The third level of skill is Process. This is when the coach will use techniques to clarify the data being presented by the coachee into the conversation to facilitate the coachee in their thinking. Such techniques include communication cycles, summarising, and asking questions that raise awareness. Approaches that will clarify understanding for both parties and will help stimulate learning and self-awareness in the coachee.
The coach is still being non-directive around the content of the conversation, even though these elements are being added by the coach, because they are simply there to help the coachee process their own data and thinking.
The fourth and final coaching skill is Adding Knowledge. This is when the coach might add their own ideas or suggestions into the conversation to help raise awareness of options and choices for the coachee. This moves the coaching conversation from non-directive to the directive and can in some instances render the coaching less effective as a result.
An effective coach will make every effort to avoid doing this as it can disempower the coachee and move the responsibility for thinking towards the coach when it should be firm with the coachee. However, adding your own ideas and suggestions can be useful if the coachee lacks certain information that the coach has access to, or when time is short, or perhaps if the coachee appears stuck (they very rarely are, they just think they are!).
At Coaching Focus, we call these core elements the Funnel of Skills, wide at the top with Listening, and narrow at the bottom with Adding Knowledge.

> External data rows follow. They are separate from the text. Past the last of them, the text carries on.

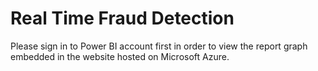 # Real Time Fraud Detection

Please sign in to Power BI account first in order to view the report graph embedded in the website hosted on Microsoft Azure.
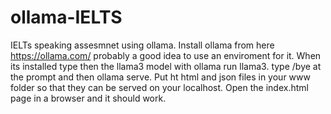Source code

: # ollama-IELTS
IELTs speaking assesmnet using ollama. 
Install ollama from here https://ollama.com/ probably a good idea to use an enviroment for it. When its installed type then the llama3 model with ollama run llama3. type /bye at the prompt and then ollama serve. Put ht html and json files in your www folder so that they can be served on your  localhost. Open the index.html page in a browser and it should work.
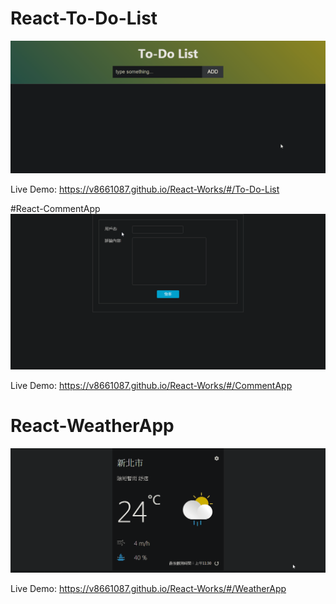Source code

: # React-To-Do-List
<img src="React-To-Do List.gif" />

Live Demo:
https://v8661087.github.io/React-Works/#/To-Do-List

#React-CommentApp
<img src="React-CommentApp.gif" />

Live Demo: https://v8661087.github.io/React-Works/#/CommentApp

# React-WeatherApp
<img src="React-WeatherApp.gif">

Live Demo: https://v8661087.github.io/React-Works/#/WeatherApp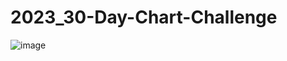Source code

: # 2023_30-Day-Chart-Challenge

![image](https://user-images.githubusercontent.com/53818579/229969139-7304d788-b8f1-48f0-9498-9e9c2b6bd1d2.png)
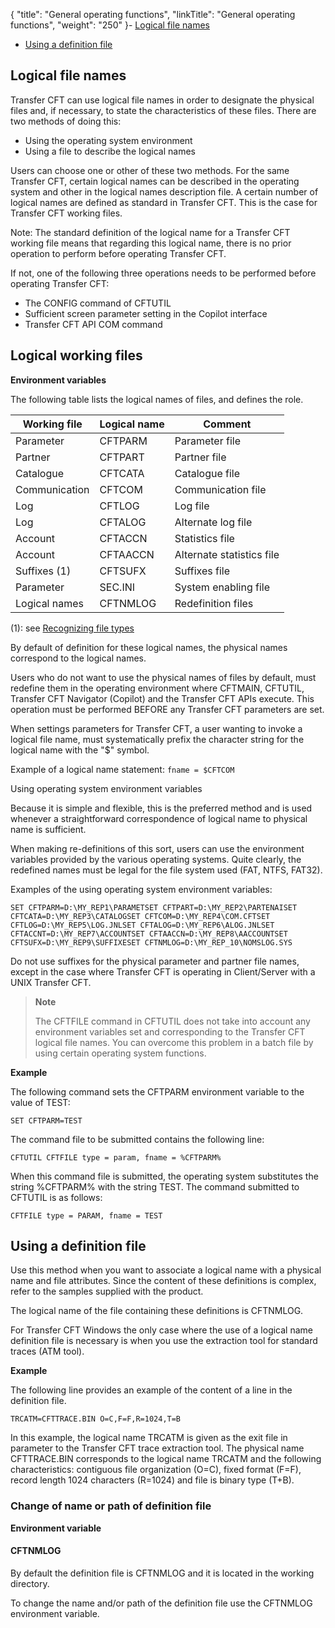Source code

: {
    "title": "General  operating functions",
    "linkTitle": "General operating functions",
    "weight": "250"
}-   [Logical
    file names](#Logical_file_names)
- [Using
    a definition file](#Using%20a%20definition%20file)

<span id="Logical_file_names"></span>

## Logical file names

Transfer CFT can use logical file names in order to designate the physical
files and, if necessary, to state the characteristics of these files.
There are two methods of doing this:

- Using the operating
    system environment
- Using a file to
    describe the logical names

Users can choose one or other of these two methods. For the same Transfer
CFT, certain logical names can be described in the operating system and
other in the logical names description file. A certain number of logical
names are defined as standard in Transfer CFT. This is the case for Transfer
CFT working files.

Note: The standard definition of
the logical name for a Transfer CFT working file means that regarding
this logical name, there is no prior operation to perform before operating
Transfer CFT.

If not, one of the following three operations needs to be performed
before operating Transfer CFT:

- The CONFIG command
    of CFTUTIL
- Sufficient screen
    parameter setting in the Copilot interface
- Transfer CFT API
    COM command

## Logical working files

****Environment variables****

The following table lists the logical names of files, and
defines the role.


| Working file  | Logical name  | Comment  |
| --- | --- | --- |
| Parameter  | CFTPARM  | Parameter file  |
| Partner  | CFTPART  | Partner file  |
| Catalogue  | CFTCATA  | Catalogue file  |
| Communication  | CFTCOM  | Communication file  |
| Log  | CFTLOG | Log file  |
| Log  | CFTALOG | Alternate log file  |
| Account  | CFTACCN  | Statistics file  |
| Account  | CFTAACCN  | Alternate statistics file  |
| Suffixes (1)  | CFTSUFX  | Suffixes file  |
| Parameter  | SEC.INI  | System enabling file  |
| Logical names  | CFTNMLOG  | Redefinition files  |


(1): see [Recognizing file types](../file_management_functions)

By default of definition for these logical names, the physical names
correspond to the logical names.

Users who do not want to use the physical names of files by default,
must redefine them in the operating environment where CFTMAIN, CFTUTIL,
Transfer CFT Navigator (Copilot) and the Transfer CFT APIs execute. This operation must be performed
BEFORE any Transfer CFT parameters are set.

When settings parameters for Transfer CFT, a user wanting to invoke
a logical file name, must systematically prefix the character string for
the logical name with the "$" symbol.

Example of a logical name statement: <span class="code">`fname = $CFTCOM`</span>

Using operating system environment variables

Because it is simple and flexible, this is the preferred method and
is used whenever a straightforward correspondence of logical name to physical
name is sufficient.

When making re-definitions of this sort, users can use the environment
variables provided by the various operating systems. Quite clearly, the
redefined names must be legal for the file system used (FAT, NTFS, FAT32).

Examples of the using operating system environment variables:

`SET CFTPARM=D:\MY_REP1\PARAMETSET CFTPART=D:\MY_REP2\PARTENAISET CFTCATA=D:\MY_REP3\CATALOGSET CFTCOM=D:\MY_REP4\COM.CFTSET CFTLOG=D:\MY_REP5\LOG.JNLSET CFTALOG=D:\MY_REP6\ALOG.JNLSET CFTACCNT=D:\MY_REP7\ACCOUNTSET CFTAACCN=D:\MY_REP8\AACCOUNTSET CFTSUFX=D:\MY_REP9\SUFFIXESET CFTNMLOG=D:\MY_REP_10\NOMSLOG.SYS`

Do not use suffixes for the physical
parameter and partner file names, except in the case where Transfer CFT
is operating in Client/Server with a UNIX Transfer CFT.

> **Note**
>
> The CFTFILE command in CFTUTIL does not take into account any
> environment variables set and corresponding to the Transfer CFT logical
> file names. You can overcome this problem in a batch file by using
> certain operating system functions.

****Example****

The following command sets the CFTPARM environment variable
to the value of TEST:

`SET CFTPARM=TEST`

The command file to be submitted contains the following line:

`CFTUTIL CFTFILE type = param, fname = %CFTPARM%`

When this command file is submitted, the operating system substitutes
the string %CFTPARM% with the string TEST. The command submitted
to CFTUTIL is as follows:

`CFTFILE type = PARAM, fname = TEST`

<span id="Using a definition file"></span>

## Using a definition file

Use this method when you want to associate a logical name
with a physical name and file attributes. Since the content of
these definitions is complex, refer to the samples
supplied with the product.

The logical name of the file containing these definitions is CFTNMLOG.

For Transfer CFT Windows the only case where the use of
a logical name definition file is necessary is when you use the extraction
tool for standard traces (ATM tool).

****Example****

The following line provides an example of the content of a line in the definition
file.

`TRCATM=CFTTRACE.BIN O=C,F=F,R=1024,T=B`

In this example, the logical name TRCATM is given as the exit
file in parameter to the Transfer CFT trace extraction tool. The physical
name CFTTRACE.BIN corresponds to the logical name TRCATM and the following
characteristics: contiguous file organization (O=C), fixed format (F=F),
record length 1024 characters (R=1024) and file is binary type (T+B).

### Change of name or path of definition file

****Environment variable****

#### CFTNMLOG

By default the definition file is CFTNMLOG and it is located
in the working directory.

To change the name and/or path of the definition file
use the CFTNMLOG environment variable.
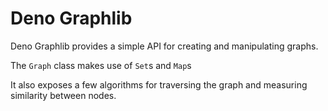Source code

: # Deno Graphlib

Deno Graphlib provides a simple API for creating and manipulating graphs.

The `Graph` class makes use of `Set`s and `Map`s

It also exposes a few algorithms for traversing the graph and measuring similarity between nodes.
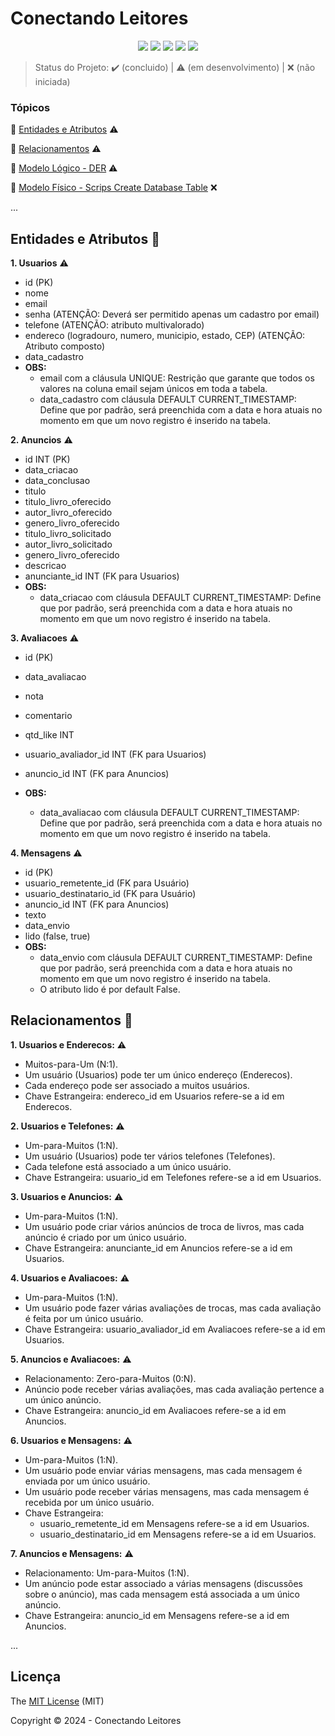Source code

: <h1>Conectando Leitores</h1> 

<p align="center">
  <img src="http://img.shields.io/static/v1?label=Draw.io&message=24.6.4&color=f08705&style=for-the-badge&logo=diagramsdotnet"/>
  <img src="http://img.shields.io/static/v1?label=Workbench MySQL&message=8.0.38&color=4479a1&style=for-the-badge&logo=mysql&logoColor=f5f5f5"/>
  <img src="http://img.shields.io/static/v1?label=PostgreSQL&message=16&color=4169e1&style=for-the-badge&logo=postgresql&logoColor=f5f5f5"/>
  <img src="http://img.shields.io/static/v1?label=STATUS&message=EM%20DESENVOLVIMENTO&color=yellow&style=for-the-badge"/>
  <img src="http://img.shields.io/static/v1?label=License&message=MIT&color=green&style=for-the-badge"/>
</p>

> Status do Projeto: :heavy_check_mark: (concluido) | :warning: (em desenvolvimento) | :x: (não iniciada)

### Tópicos 

:small_blue_diamond: [Entidades e Atributos](#entidades-e-atributos-file_folder) :warning:

:small_blue_diamond: [Relacionamentos](#relacionamentos-handshake) :warning:

:small_blue_diamond: [Modelo Lógico - DER](modelo_logico_der) :warning:

:small_blue_diamond: [Modelo Físico - Scrips Create Database Table](scripts_database_table) :x:

... 

## Entidades e Atributos :file_folder:

<p align="justify">

**1. Usuarios** :warning:
  - id (PK)
  - nome
  - email
  - senha (ATENÇÃO: Deverá ser permitido apenas um cadastro por email)
  - telefone (ATENÇÃO: atributo multivalorado)
  - endereco (logradouro, numero, municipio, estado, CEP) (ATENÇÃO: Atributo composto)
  - data_cadastro
  - **OBS:**
    - email com a cláusula UNIQUE: Restrição que garante que todos os valores na coluna email sejam únicos em toda a tabela.
    - data_cadastro com cláusula DEFAULT CURRENT_TIMESTAMP: Define que por padrão, será preenchida com a data e hora atuais no momento
    em que um novo registro é inserido na tabela.

**2. Anuncios** :warning:
  - id INT (PK)
  - data_criacao 
  - data_conclusao 
  - titulo 
  - titulo_livro_oferecido
  - autor_livro_oferecido 
  - genero_livro_oferecido 
  - titulo_livro_solicitado 
  - autor_livro_solicitado 
  - genero_livro_oferecido 
  - descricao 
  - anunciante_id INT (FK para Usuarios)
  - **OBS:**
    - data_criacao com cláusula DEFAULT CURRENT_TIMESTAMP: Define que por padrão, será preenchida com a data e hora atuais no momento
    em que um novo registro é inserido na tabela.
   

**3. Avaliacoes** :warning:
  - id (PK)
  - data_avaliacao
  - nota
  - comentario
  - qtd_like INT
  - usuario_avaliador_id INT (FK para Usuarios)
  - anuncio_id INT (FK para Anuncios)
  
  - **OBS:**
    - data_avaliacao com cláusula DEFAULT CURRENT_TIMESTAMP: Define que por padrão, será preenchida com a data e hora atuais no momento
    em que um novo registro é inserido na tabela.

**4. Mensagens** :warning:
  - id (PK)
  - usuario_remetente_id (FK para Usuário)
  - usuario_destinatario_id (FK para Usuário)
  - anuncio_id INT (FK para Anuncios)
  - texto
  - data_envio
  - lido (false, true)
  - **OBS:**
    - data_envio com cláusula DEFAULT CURRENT_TIMESTAMP: Define que por padrão, será preenchida com a data e hora atuais no momento
    em que um novo registro é inserido na tabela.
    - O atributo lido é por default False.

</p>

## Relacionamentos :handshake:

**1. Usuarios e Enderecos:** :warning:
  - Muitos-para-Um (N:1).
  - Um usuário (Usuarios) pode ter um único endereço (Enderecos).
  - Cada endereço pode ser associado a muitos usuários.
  - Chave Estrangeira: endereco_id em Usuarios refere-se a id em Enderecos.

**2. Usuarios e Telefones:** :warning:
 - Um-para-Muitos (1:N).
 - Um usuário (Usuarios) pode ter vários telefones (Telefones).
 - Cada telefone está associado a um único usuário.
 - Chave Estrangeira: usuario_id em Telefones refere-se a id em Usuarios.

**3. Usuarios e Anuncios:** :warning:
  - Um-para-Muitos (1:N).
  - Um usuário pode criar vários anúncios de troca de livros, mas cada anúncio é criado por um único usuário.
  - Chave Estrangeira: anunciante_id em Anuncios refere-se a id em Usuarios.

**4. Usuarios e Avaliacoes:** :warning:
  - Um-para-Muitos (1:N).
  - Um usuário pode fazer várias avaliações de trocas, mas cada avaliação é feita por um único usuário.
  - Chave Estrangeira: usuario_avaliador_id em Avaliacoes refere-se a id em Usuarios.

**5. Anuncios e Avaliacoes:** :warning:
  - Relacionamento: Zero-para-Muitos (0:N).
  - Anúncio pode receber várias avaliações, mas cada avaliação pertence a um único anúncio.
  - Chave Estrangeira: anuncio_id em Avaliacoes refere-se a id em Anuncios.

**6. Usuarios e Mensagens:** :warning:
  - Um-para-Muitos (1:N).
  - Um usuário pode enviar várias mensagens, mas cada mensagem é enviada por um único usuário.
  - Um usuário pode receber várias mensagens, mas cada mensagem é recebida por um único usuário.
  - Chave Estrangeira:
    - usuario_remetente_id em Mensagens refere-se a id em Usuarios.
    - usuario_destinatario_id em Mensagens refere-se a id em Usuarios.

**7. Anuncios e Mensagens:** :warning:
  - Relacionamento: Um-para-Muitos (1:N).
  - Um anúncio pode estar associado a várias mensagens (discussões sobre o anúncio), mas cada mensagem está associada a um único anúncio.
  - Chave Estrangeira: anuncio_id em Mensagens refere-se a id em Anuncios.
 
... 

## Licença 

The [MIT License]() (MIT)

Copyright :copyright: 2024 - Conectando Leitores
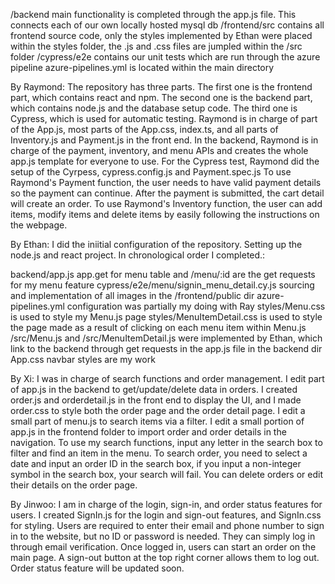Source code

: /backend main functionality is completed through the app.js file. This connects each of our own locally hosted mysql db
/frontend/src contains all frontend source code, only the styles implemented by Ethan were placed within the styles folder, the .js and .css files are jumpled within the /src folder
/cypress/e2e contains our unit tests which are run through the azure pipeline
azure-pipelines.yml is located within the main directory

By Raymond: The repository has three parts. The first one is the frontend part, which contains react and npm. The second one is the backend part, which contains node.js and the database setup code. The third one is Cypress, which is used for automatic testing. Raymond is in charge of part of the App.js, most parts of the App.css, index.ts, and all parts of Inventory.js and Payment.js in the front end. In the backend, Raymond is in charge of the payment, inventory, and menu APIs and creates the whole app.js template for everyone to use. For the Cypress test, Raymond did the setup of the Cyrpess, cypress.config.js and Payment.spec.js To use Raymond's Payment function, the user needs to have valid payment details so the payment can continue. After the payment is submitted, the cart detail will create an order. To use Raymond's Inventory function, the user can add items, modify items and delete items by easily following the instructions on the webpage.

By Ethan: I did the iniitial configuration of the repository. Setting up the node.js and react project. In chronological order I completed.:

backend/app.js app.get for menu table and /menu/:id are the get requests for my menu feature
cypress/e2e/menu/signin_menu_detail.cy.js
sourcing and implementation of all images in the /frontend/public dir
azure-pipelines.yml configuration was partially my doing with Ray
styles/Menu.css is used to style my Menu.js page
styles/MenuItemDetail.css is used to style the page made as a result of clicking on each menu item within Menu.js
/src/Menu.js and /src/MenuItemDetail.js were implemented by Ethan, which link to the backend through get requests in the app.js file in the backend dir
App.css navbar styles are my work

By Xi: I was in charge of search functions and order management. I edit part of app.js in the backend to get/update/delete data in orders. I created order.js and orderdetail.js in the front end to display the UI, and I made order.css to style both the order page and the order detail page. I edit a small part of menu.js to search items via a filter. I edit a small portion of app.js in the frontend folder to import order and order details in the navigation. To use my search functions, input any letter in the search box to filter and find an item in the menu. To search order, you need to select a date and input an order ID in the search box, if you input a non-integer symbol in the search box, your search will fail. You can delete orders or edit their details on the order page. 

By Jinwoo: I am in charge of the login, sign-in, and order status features for users. I created SignIn.js for the login and sign-out features, and SignIn.css for styling. Users are required to enter their email and phone number to sign in to the website, but no ID or password is needed. They can simply log in through email verification. Once logged in, users can start an order on the main page. A sign-out button at the top right corner allows them to log out. Order status feature will be updated soon.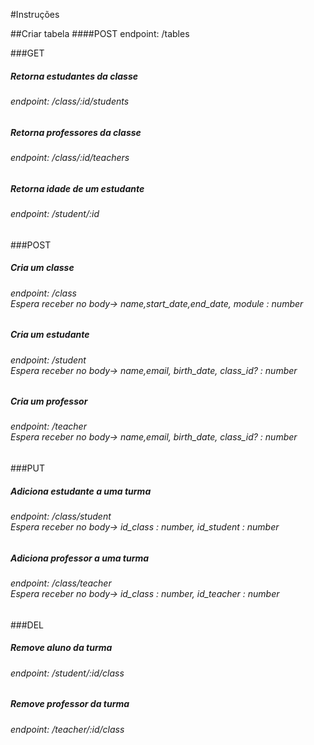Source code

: #Instruções

##Criar tabela ####POST
endpoint: /tables 

###GET

<h5>Retorna estudantes da classe</h5>
<h6>
	endpoint: /class/:id/students
</h6>

<h5>Retorna professores da classe</h5>
<h6>
endpoint: /class/:id/teachers
</h6>

<h5>Retorna idade de um estudante</h5>
<h6>
endpoint: /student/:id
</h6>

###POST

<h5>Cria um classe</h5>
<h6>
endpoint: /class <br>
Espera receber no body-> name,start_date,end_date, module : number
</h6>

<h5>Cria um estudante</h5>
<h6>
endpoint: /student <br>
Espera receber no body-> name,email, birth_date, class_id? : number
</h6>

<h5>Cria um professor</h5>
<h6>
endpoint: /teacher <br>
Espera receber no body-> name,email, birth_date, class_id? : number
</h6>

###PUT

<h5>Adiciona estudante a uma turma</h5>
<h6>
endpoint: /class/student <br>
Espera receber no body-> id_class : number, id_student : number
</h6>

<h5>Adiciona professor a uma turma</h5>
<h6>
endpoint: /class/teacher <br>
Espera receber no body-> id_class : number, id_teacher : number
</h6>

###DEL
<h5>Remove aluno da turma</h5>
<h6>
endpoint: /student/:id/class
</h6>
<h5>Remove professor da turma</h5>
<h6>
endpoint: /teacher/:id/class
</h6>
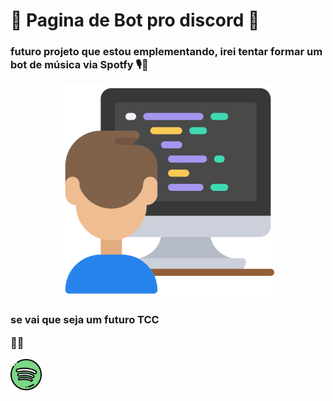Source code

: # 🤖 Pagina de Bot pro discord 🤖

### futuro projeto que estou emplementando, irei tentar formar um bot de música via Spotfy 🎙️🎵

<!-- <img src="img/programador.png" alt="Bot-Discord-img"> -->

<div align='center'>
    <img src='img/programador.png'  width='340px'>
</div>

### se vai que seja um futuro <strong>TCC</strong></p> 👨‍💻

<img src='img/spotify.png' width='50px'>

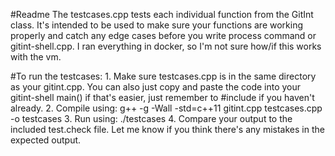 #Readme
The testcases.cpp tests each individual function from the GitInt class. It's intended to be used to make sure your functions are working properly and catch any edge cases before you write process command or gitint-shell.cpp. I ran everything in docker, so I'm not sure how/if this works with the vm. 

#To run the testcases:
	1. Make sure testcases.cpp is in the same directory as your gitint.cpp. You can also just copy and paste the code into your gitint-shell main() if that's easier, just remember to #include <stdexcept> if you haven't already. 
	2. Compile using:
		g++ -g -Wall -std=c++11 gitint.cpp testcases.cpp -o testcases 
	3. Run using: 
		./testcases
	4. Compare your output to the included test.check file. Let me know if you think there's any 		mistakes in the expected output.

Developing skilful agility with coaching requires both skills development and behavioural change and our coaching programmes help leaders develop and embed both.
Leaders don’t necessarily have to be great coaches (though the impact would be amazing if they were!) However, in the ‘new’ world it is critical that they have solid competence and confidence in coaching to be able to draw out the innate talent and capability of every member of their team.
There is no excuse in saying ‘I’m too busy in my job to coach’ – learning, development, and maximising an individual’s potential IS the job of a leader. Of course, every monthly or weekly 1:1 is a great opportunity for formal coaching. But every conversation with anyone, anywhere and at any time, is also a great coaching moment - to listen, understand, ask powerful that raise awareness and help the individual to grow and flourish. This can take just a few minutes (possibly the most valuable few minutes of your day by the way) and there may be many such opportunities that occur. And this is the other key coaching skill for leaders in the workplace – the skill of spotting opportunities to coach, no matter how brief, that will raise someone’s awareness, help them clarify their thinking, and get them back into responsible action.
By using coaching every day in this way, leaders will build stronger relationships with individuals, create a learning and action-oriented performance culture, and build a truly empowered and intrinsically motivated workforce.